What are the changes?

  • The rate that employers pay in contributions will rise from 13.8% to 15% on a worker's earnings above £175 per week. The government expects about 940,000 firms to pay more, 250,000 companies to pay less, and 820,000 to see no change.
  • The threshold when employers start paying the tax on each employee's salary will be reduced from £9,100 per year to £5,000.
  • But Employers Allowance - the amount employers can claim back from their National Insurance bill - has been raised from £5,000 to £10,500.

BBC Breakfast contacted around 200 UK businesses and charities in March, across different industries, from sole traders to large companies to get a sense of the impact of the increase in employer National Insurance Contributions.

Some 121 completed the questionnaire and around 100 of these businesses told us they had at least an approximate idea of how much increases in employer NICSs would cost them.

The costs ranged from £1,000 to £39m depending the size of the business and the number of employees.

Around 60 of the businesses which were planning to increase the staff count before announcement said the Budget had affected these plans.

How will firms manage the rises?

BBC Breakfast's questionnaire asked employers to choose from a list of actions they would take to manage increases in NICs.

  • 77 said they would pass on costs to customers in price rises
  • 68 said they would freeze or reduce hiring
  • 81 said they would reduce their profit margins
  • 39 said they would manage increases through job losses

Businesses most frequently told us they would choose a combination of these things.

Allison Kirkby sits in front of a BT logo

BT boss Allison Kirkby said tax changes meant BT was speeding up cost cutting it was going to do anyway

Allison Kirkby, chief executive of BT, said the tax changes, which will cost the firm £100m, will mean it speeds up job cuts it was already planning.

She added that BT is "delighted" with tax relief on infrastructure investment in the Spring Statement and UK planning reforms.

"At the moment, like the country, we are focused on getting BT back to growth," she said.

"Predictability on taxation, on regulation and on planning is super helpful for the investment that goes into infrastructure like ours, which is the digital backbone of the country."

Angela Burns stands in front of a hotel.

Angela Burns says the tax changes are "really challenging".

Angela Burns is the chief executive of the Webb Hotel Group, a group of four hotels based in Sutton Coldfield in the West Midlands.

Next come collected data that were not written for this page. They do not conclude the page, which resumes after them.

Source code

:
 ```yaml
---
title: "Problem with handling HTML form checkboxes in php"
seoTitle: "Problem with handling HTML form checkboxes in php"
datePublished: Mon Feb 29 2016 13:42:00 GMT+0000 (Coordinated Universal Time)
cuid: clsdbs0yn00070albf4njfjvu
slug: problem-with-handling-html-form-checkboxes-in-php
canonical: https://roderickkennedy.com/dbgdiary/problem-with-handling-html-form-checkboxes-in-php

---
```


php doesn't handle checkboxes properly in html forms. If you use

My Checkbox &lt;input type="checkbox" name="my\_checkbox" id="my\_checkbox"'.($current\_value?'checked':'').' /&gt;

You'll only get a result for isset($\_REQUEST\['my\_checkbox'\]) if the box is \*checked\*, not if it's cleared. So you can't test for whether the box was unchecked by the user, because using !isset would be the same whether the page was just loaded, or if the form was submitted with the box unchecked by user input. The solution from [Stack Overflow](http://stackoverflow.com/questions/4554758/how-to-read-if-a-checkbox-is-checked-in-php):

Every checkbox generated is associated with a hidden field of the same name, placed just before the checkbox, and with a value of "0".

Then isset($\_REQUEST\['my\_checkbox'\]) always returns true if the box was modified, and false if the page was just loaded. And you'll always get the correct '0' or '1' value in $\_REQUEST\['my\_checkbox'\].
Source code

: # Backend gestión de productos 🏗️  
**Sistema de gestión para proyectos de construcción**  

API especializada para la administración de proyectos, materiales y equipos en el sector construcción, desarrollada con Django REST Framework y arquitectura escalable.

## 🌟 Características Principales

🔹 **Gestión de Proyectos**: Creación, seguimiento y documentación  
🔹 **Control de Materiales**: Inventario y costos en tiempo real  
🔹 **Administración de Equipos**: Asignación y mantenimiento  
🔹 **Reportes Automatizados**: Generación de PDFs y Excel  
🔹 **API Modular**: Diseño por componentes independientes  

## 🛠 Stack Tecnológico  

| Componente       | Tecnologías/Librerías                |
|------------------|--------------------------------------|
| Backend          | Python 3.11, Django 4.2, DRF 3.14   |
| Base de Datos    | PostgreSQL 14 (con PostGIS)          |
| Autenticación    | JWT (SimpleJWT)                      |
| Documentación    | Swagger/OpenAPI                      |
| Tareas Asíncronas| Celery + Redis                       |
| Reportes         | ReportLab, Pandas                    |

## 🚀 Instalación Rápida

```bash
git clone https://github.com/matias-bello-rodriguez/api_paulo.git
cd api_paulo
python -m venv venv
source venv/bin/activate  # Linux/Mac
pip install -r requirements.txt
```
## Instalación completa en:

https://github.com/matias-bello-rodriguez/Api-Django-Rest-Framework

It employs just under 300 people, and she says the NICs rises alone will cost £200,000 a year, with additional minimum wage and pension costs taking that to £600,000.

"It's really tough because our labour force is the main expense in our business," she said.

"As soon as it was announced in the budget in October, we started to look at restructuring, and as people have left, we haven't re employed. So we've actually cut our workforce down from about 320 to about 280 now to prepare ourselves."

She said prices would have to be moved "slightly upwards".

"But it's a balancing act as to what customers are prepared to pay," she added.

Greg Strickland, general manager of trampoline activity firm Jump Xtreme in Bolton, said the changes added £30,000 of costs "overnight".

He said it had cut 16 hours per week off some 40-hour contracts to cover the cost.

Meanwhile Andrew Lane, managing director of Union Industries in Leeds said the firm, which makes industrial doors, shares about half its post-tax profit with employees.

"This is going to hit them," he said. "There will be less money to distribute to our employee-owners."

The government has predicted the changes will raise between £14.6bn and £18.3bn a year over five years when compensation for public sector employers is taken into account.

A Treasury spokesperson told the BBC the government was "pro-business" and that it knew the "vital importance of small businesses to our economy".

They said October's budget "took difficult decisions on tax to stabilise the public finances, including the NHS which has now seen waiting lists fall five months in a row".

They added: "We are now focused on creating opportunities for businesses to compete and access the finance they need to scale, export and break into new markets."